Four hours later, as we read her cards and opened presents, every five minutes or so, she'd say something like: "WHERE all this stuff come from?!"  "What birthday party?"

I could go on and on; there are new griefs every day. Tributaries join the river of tears shed for my brother who died on January 31, 2013, aged 60 years, two weeks.  He was long suffering and little-complaining (only about food), and died after a long illness.   He was a sweetheart, yet the hardest core-- the stories about him are legendary, but he was just my big bruh. I'm the youngest of 8, and at a distance of 7 years from the next youngest, so alot of what I know of my siblings is based on stories I'm told--like this one:.
My brothers Tim and Steve were thick as thieves back in the day, and till the end. Before the wheelchair ramp was built, Tim, at 64, would hoist Steve on his back and carry him down the steep, treacherous steps from his house to the car to take him to dialysis three times a week.  

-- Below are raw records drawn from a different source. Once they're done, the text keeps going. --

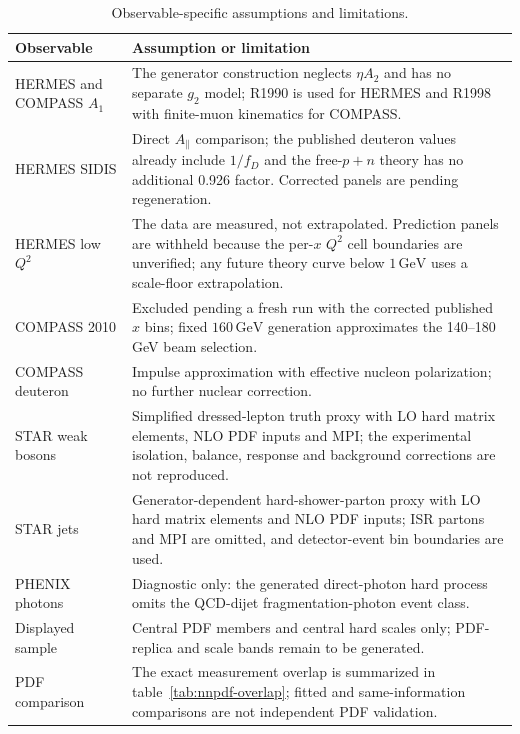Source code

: \documentclass[11pt,a4paper]{article}
\newcommand{\GeV}{\ensuremath{\,\mathrm{GeV}}}
\begin{document}
\begin{table}[h]
  \centering
  \caption{Observable-specific assumptions and limitations.}
  \small
  \begin{tabular}{@{}p{}p{}@{}}
    \toprule
    Observable & Assumption or limitation \\
    \midrule
    HERMES and COMPASS $A_1$ & The generator construction neglects $\eta A_2$ and has no separate $g_2$ model; R1990 is used for HERMES and R1998 with finite-muon kinematics for COMPASS. \\
    HERMES SIDIS & Direct $A_\parallel$ comparison; the published deuteron values already include $1/f_D$ and the free-$p+n$ theory has no additional 0.926 factor.  Corrected panels are pending regeneration. \\
    HERMES low $Q^2$ & The data are measured, not extrapolated.  Prediction panels are withheld because the per-$x$ $Q^2$ cell boundaries are unverified; any future theory curve below $1\GeV$ uses a scale-floor extrapolation. \\
    COMPASS 2010 & Excluded pending a fresh run with the corrected published $x$ bins; fixed $160\GeV$ generation approximates the 140--180 GeV beam selection. \\
    COMPASS deuteron & Impulse approximation with effective nucleon polarization; no further nuclear correction. \\
    STAR weak bosons & Simplified dressed-lepton truth proxy with LO hard matrix elements, NLO PDF inputs and MPI; the experimental isolation, balance, response and background corrections are not reproduced. \\
    STAR jets & Generator-dependent hard-shower-parton proxy with LO hard matrix elements and NLO PDF inputs; ISR partons and MPI are omitted, and detector-event bin boundaries are used. \\
    PHENIX photons & Diagnostic only: the generated direct-photon hard process omits the QCD-dijet fragmentation-photon event class. \\
    Displayed sample & Central PDF members and central hard scales only; PDF-replica and scale bands remain to be generated. \\
    PDF comparison & The exact measurement overlap is summarized in
    table~\ref{tab:nnpdf-overlap}; fitted and same-information comparisons
    are not independent PDF validation. \\
    \bottomrule
  \end{tabular}
\end{table}



\end{document}
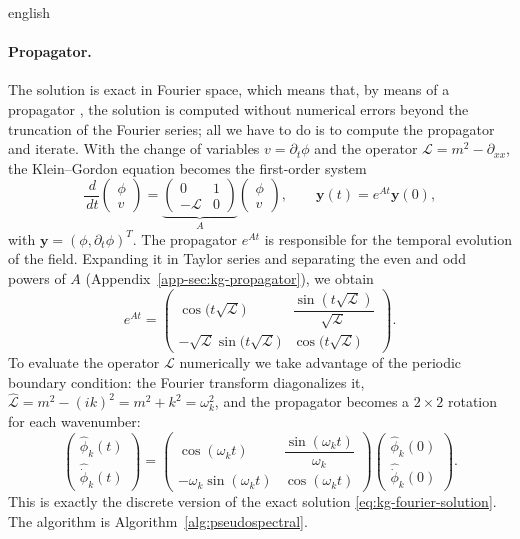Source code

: \documentclass[../0000.tex]{subfiles}
\begin{document}
\begin{hyphenrules}{english}
\paragraph{Propagator.}
The solution is exact in Fourier space, which means that, by means of a propagator
\cite{hochbruck2010}, the solution is computed without numerical errors beyond the truncation of the
Fourier series; all we have to do is to compute the propagator and iterate. With the change of variables
$v=\partial_t\phi$ and the operator $\mathcal{L}=m^2-\partial_{xx}$, the Klein--Gordon equation becomes
the first-order system
\begin{equation}
  \frac{\,d}{\,d t}\begin{pmatrix}\phi\\ v\end{pmatrix}
  =\underbrace{\begin{pmatrix}0 & 1\\ -\mathcal{L} & 0\end{pmatrix}}_{A}
  \begin{pmatrix}\phi\\ v\end{pmatrix},
  \qquad\mathbf{y}(t)=e^{At}\mathbf{y}(0),
  \label{eq:kg-first-order}
\end{equation}
with $\mathbf{y}=(\phi,\partial_t\phi)^{T}$. The propagator $e^{At}$ is responsible for the temporal
evolution of the field. Expanding it in Taylor series and separating the even and odd powers of $A$
(Appendix~\ref{app-sec:kg-propagator}), we obtain
\begin{equation}
  e^{At}=\begin{pmatrix}
    \cos\big(t\sqrt{\mathcal{L}}\big) & \dfrac{\sin(t\sqrt{\mathcal{L}})}{\sqrt{\mathcal{L}}}\\[2mm]
    -\sqrt{\mathcal{L}}\sin\big(t\sqrt{\mathcal{L}}\big) & \cos\big(t\sqrt{\mathcal{L}}\big)
  \end{pmatrix}.
  \label{eq:kg-propagator}
\end{equation}
To evaluate the
operator $\mathcal{L}$ numerically we take advantage of the periodic boundary condition: the Fourier
transform diagonalizes it, $\widehat{\mathcal{L}}=m^2-(ik)^2=m^2+k^2=\omega_k^2$, and the propagator becomes
a $2\times2$ rotation for each wavenumber:
\begin{equation}
  \begin{pmatrix}\hat\phi_k(t)\\ \hat{\dot\phi}_k(t)\end{pmatrix}
  =\begin{pmatrix}
    \cos(\omega_kt) & \dfrac{\sin(\omega_kt)}{\omega_k}\\[2mm]
    -\omega_k\sin(\omega_kt) & \cos(\omega_kt)
  \end{pmatrix}
  \begin{pmatrix}\hat\phi_k(0)\\ \hat{\dot\phi}_k(0)\end{pmatrix}.
  \label{eq:kg-propagator-fourier}
\end{equation}
This is exactly the discrete version of the exact solution \eqref{eq:kg-fourier-solution}. The algorithm
is Algorithm~\ref{alg:pseudospectral}.


\end{hyphenrules}
\end{document}
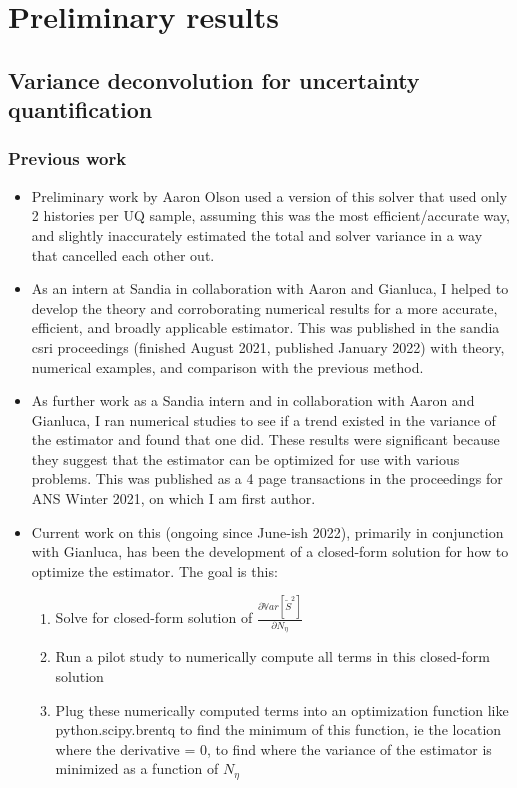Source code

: 
\chapter{Preliminary results} \label{ch-results}

\section{Variance deconvolution for uncertainty quantification}
\subsection{Previous work}
\begin{itemize}
    \item Preliminary work by Aaron Olson used a version of this solver that used only 2 histories per UQ sample, assuming this was the most efficient/accurate way, and slightly inaccurately estimated the total and solver variance in a way that cancelled each other out. 
    \item As an intern at Sandia in collaboration with Aaron and Gianluca, I helped to develop the theory and corroborating numerical results for a more accurate, efficient, and broadly applicable estimator. This was published in the sandia csri proceedings (finished August 2021, published January 2022) with theory, numerical examples, and comparison with the previous method. 
    \item As further work as a Sandia intern and in collaboration with Aaron and Gianluca, I ran numerical studies to see if a trend existed in the variance of the estimator and found that one did. These results were significant because they suggest that the estimator can be optimized for use with various problems. This was published as a 4 page transactions in the proceedings for ANS Winter 2021, on which I am first author.
    \item Current work on this (ongoing since June-ish 2022), primarily in conjunction with Gianluca, has been the development of a closed-form solution for how to optimize the estimator. The goal is this:
    \begin{enumerate}
        \item Solve for closed-form solution of $\frac{\partial \mathbb{V}ar[\tilde{S}^2]}{\partial N_\eta}$
        \item Run a pilot study to numerically compute all terms in this closed-form solution
        \item Plug these numerically computed terms into an optimization function like python.scipy.brentq to find the minimum of this function, ie the location where the derivative = 0, to find where the variance of the estimator is minimized as a function of $N_\eta$

\end{enumerate}
\end{itemize}
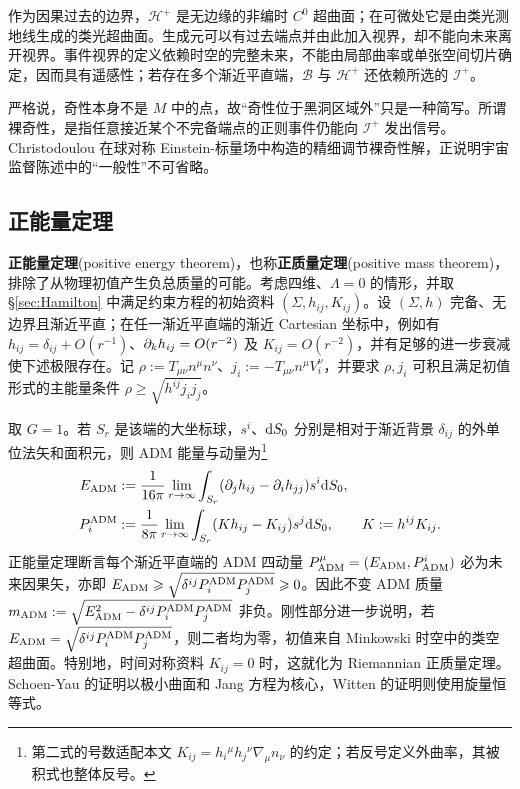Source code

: 作为因果过去的边界，$\mathcal H^+$ 是无边缘的非编时 $C^0$ 超曲面；在可微处它是由类光测地线生成的类光超曲面。生成元可以有过去端点并由此加入视界，却不能向未来离开视界。事件视界的定义依赖时空的完整未来，不能由局部曲率或单张空间切片确定，因而具有遥感性；若存在多个渐近平直端，$\mathcal B$ 与 $\mathcal H^+$ 还依赖所选的 $\mathscr I^+$。

严格说，奇性本身不是 $M$ 中的点，故“奇性位于黑洞区域外”只是一种简写。所谓裸奇性，是指任意接近某个不完备端点的正则事件仍能向 $\mathscr I^+$ 发出信号。Christodoulou 在球对称 Einstein-标量场中构造的精细调节裸奇性解，正说明宇宙监督陈述中的“一般性”不可省略。

\subsection{正能量定理}

\textbf{正能量定理}(positive energy theorem)，也称\textbf{正质量定理}(positive mass theorem)，排除了从物理初值产生负总质量的可能。考虑四维、$\Lambda=0$ 的情形，并取 \S\ref{sec:Hamilton} 中满足约束方程的初始资料 $(\Sigma,h_{ij},K_{ij})$。设 $(\Sigma,h)$ 完备、无边界且渐近平直；在任一渐近平直端的渐近 Cartesian 坐标中，例如有 $h_{ij}=\delta_{ij}+O(r^{-1})$、$\partial_kh_{ij}=O(r^{-2})$ 及 $K_{ij}=O(r^{-2})$，并有足够的进一步衰减使下述极限存在。记 $\rho:=T_{\mu\nu}n^\mu n^\nu$、$j_i:=-T_{\mu\nu}n^\mu V_i^\nu$，并要求 $\rho,j_i$ 可积且满足初值形式的主能量条件 $\rho\geqslant\sqrt{h^{ij}j_i j_j}$。

取 $G=1$。若 $S_r$ 是该端的大坐标球，$s^i$、$\dd S_0$ 分别是相对于渐近背景 $\delta_{ij}$ 的外单位法矢和面积元，则 ADM 能量与动量为\footnote{第二式的号数适配本文 $K_{ij}=h_i{}^\mu h_j{}^\nu\nabla_\mu n_\nu$ 的约定；若反号定义外曲率，其被积式也整体反号。}
\begin{align*}
    E_{\rm ADM}&:=\frac{1}{16\pi}\lim_{r\to\infty}\int_{S_r}(\partial_jh_{ij}-\partial_ih_{jj})s^i\dd S_0,\\
    P_i^{\rm ADM}&:=\frac{1}{8\pi}\lim_{r\to\infty}\int_{S_r}(Kh_{ij}-K_{ij})s^j\dd S_0,\qquad K:=h^{ij}K_{ij}.
\end{align*}
正能量定理断言每个渐近平直端的 ADM 四动量 $P^\mu_{\rm ADM}=(E_{\rm ADM},P^i_{\rm ADM})$ 必为未来因果矢，亦即 $E_{\rm ADM}\geqslant\sqrt{\delta^{ij}P_i^{\rm ADM}P_j^{\rm ADM}}\geqslant0$。因此不变 ADM 质量 $m_{\rm ADM}:=\sqrt{E_{\rm ADM}^2-\delta^{ij}P_i^{\rm ADM}P_j^{\rm ADM}}$ 非负。刚性部分进一步说明，若 $E_{\rm ADM}=\sqrt{\delta^{ij}P_i^{\rm ADM}P_j^{\rm ADM}}$，则二者均为零，初值来自 Minkowski 时空中的类空超曲面。特别地，时间对称资料 $K_{ij}=0$ 时，这就化为 Riemannian 正质量定理。Schoen-Yau 的证明以极小曲面和 Jang 方程为核心，Witten 的证明则使用旋量恒等式。

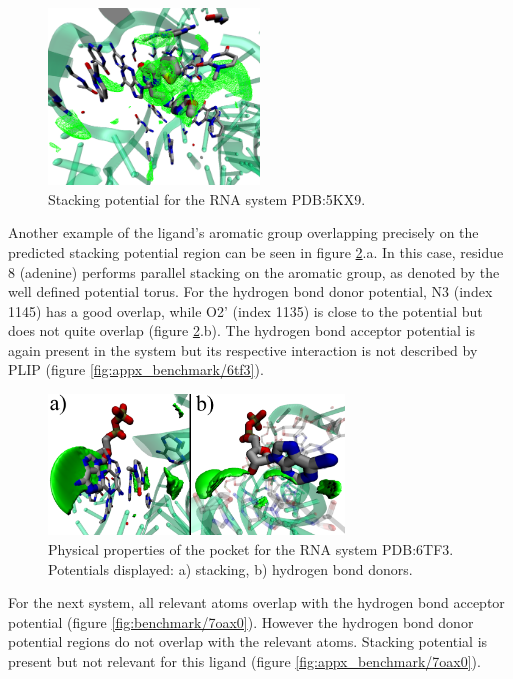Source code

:     \begin{figure}[H]
      \centering
      \includegraphics[width=0.5\textwidth]{figures/results/benchmark_rna/5kx9.png}
      \caption{\label{fig:benchmark/5kx9} Stacking potential for the RNA system PDB:5KX9.}
    \end{figure}

    Another example of the ligand's aromatic group overlapping precisely on the predicted stacking potential region can be seen in figure \ref{fig:benchmark/6tf3}.a. In this case, residue 8 (adenine) performs parallel stacking on the aromatic group, as denoted by the well defined potential torus. For the hydrogen bond donor potential, N3 (index 1145) has a good overlap, while O2' (index 1135) is close to the potential but does not quite overlap (figure \ref{fig:benchmark/6tf3}.b). The hydrogen bond acceptor potential is again present in the system but its respective interaction is not described by PLIP (figure \ref{fig:appx_benchmark/6tf3}).

    \begin{figure}[H]
      \centering
      \includegraphics[width=0.7\textwidth]{figures/results/benchmark_rna/6tf3.png}
      \caption{\label{fig:benchmark/6tf3} Physical properties of the pocket for the RNA system PDB:6TF3. Potentials displayed: a) stacking, b) hydrogen bond donors.}
    \end{figure}

    For the next system, all relevant atoms overlap with the hydrogen bond acceptor potential (figure \ref{fig:benchmark/7oax0}). However the hydrogen bond donor potential regions do not overlap with the relevant atoms. Stacking potential is present but not relevant for this ligand (figure \ref{fig:appx_benchmark/7oax0}).

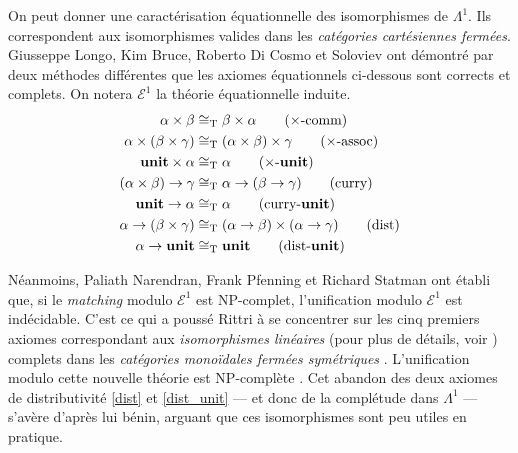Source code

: \documentclass[a4paper]{report}
\theoremstyle{definition}
\newcommand{\unit}{\bold{unit}}
\newcommand{\E}{\mathscr{E}}
\newcommand{\T}{\mathrm{T}}
\newcommand\laure[1]{{\bf\color{WildStrawberry}{TODO: #1}}\\}
\begin{document}
On peut donner une caractérisation équationnelle des isomorphismes de $\Lambda^1$. Ils correspondent aux isomorphismes valides dans les \emph{catégories cartésiennes fermées}. Giusseppe Longo, Kim Bruce, Roberto Di Cosmo \cite{Bruce_DiCosmo_Longo} et Soloviev \cite{Soloviev83} ont démontré par deux méthodes différentes que les axiomes équationnels ci-dessous sont corrects et complets. On notera $\E^1$ la théorie équationnelle induite.
\begin{align}
    \alpha \times \beta &\cong_\T
    \beta \times \alpha
    \label{prod_comm}
    \tag{$\times$-comm}
  \\
    \alpha \times (\beta \times \gamma) &\cong_\T
    (\alpha \times \beta) \times \gamma
    \label{prod_assoc}
    \tag{$\times$-assoc}
  \\
    \unit \times \alpha &\cong_\T
    \alpha
    \label{prod_unit}
    \tag{$\times$-$\unit$}
  \\
    (\alpha \times \beta) \rightarrow \gamma &\cong_\T
    \alpha \rightarrow (\beta \rightarrow \gamma)
    \label{curry}
    \tag{curry}
  \\
    \unit \rightarrow \alpha &\cong_\T
    \alpha
    \label{curry_unit}
    \tag{curry-$\unit$}
  \\
    \alpha \rightarrow (\beta \times \gamma) &\cong_\T
    (\alpha \rightarrow \beta) \times (\alpha \rightarrow \gamma)
    \label{dist}
    \tag{dist}
  \\
    \alpha \rightarrow \unit &\cong_\T
    \unit
    \label{dist_unit}
    \tag{dist-$\unit$}
\end{align}

Néanmoins, Paliath Narendran, Frank Pfenning et Richard Statman \cite{Narendran_Pfenning_Statman} ont établi que, si le \emph{matching} modulo $\E^1$ est NP-complet, l'unification modulo $\E^1$ est indécidable. C'est ce qui a poussé Rittri \cite{Rittri93} à se concentrer sur les cinq premiers axiomes correspondant aux \emph{isomorphismes linéaires} (pour plus de détails, voir \cite{Rittri93}) complets dans les \emph{catégories monoïdales fermées symétriques} \cite{Soloviev93}. L'unification modulo cette nouvelle théorie est NP-complète \cite{Narendran_Pfenning_Statman}. Cet abandon des deux axiomes de distributivité \eqref{dist} et \eqref{dist_unit} — et donc de la complétude dans $\Lambda^1$ — s'avère d'après lui bénin, arguant que ces isomorphismes sont peu utiles en pratique.\laure{phrase non grammaticalement correcte}

\end{document}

I went home in time in January to spend two good days with Steve while he was still alert and in good spirits; he was a warrior too.  The night before he passed, he jolted from some hovering unconsciousness, reached out and clutched the sides of the mattress, trying to raise his frail frame out of the bed: "I'm ready to go!" he exclaimed.  He'd had enough of that hospital bed!  The next morning, I helped dress him in his last few minutes with us, caressed his skin. I got to say goodbye; I hope he was comforted.  I'm so glad his suffering is over; still--this all hurts so much.

Mama's buried two of her children now.  Hours after coming from my brother's funeral, she started asking when it would be.  Not remembering my brother died could be a blessing--but only if it doesn't mean suffering news of his death anew time after time. 

I thought writing would be typically cathartic.
There are no words.   



1 comment:

Mocha Misfit said...

Sorry you are going through so much right now, but I'm sure those going through similar circumstances will find it helpful to know they are not alone. I have heard that support groups can help those with parents with Alzheimer's deal with the emotional burden. Thanks for sharing your story.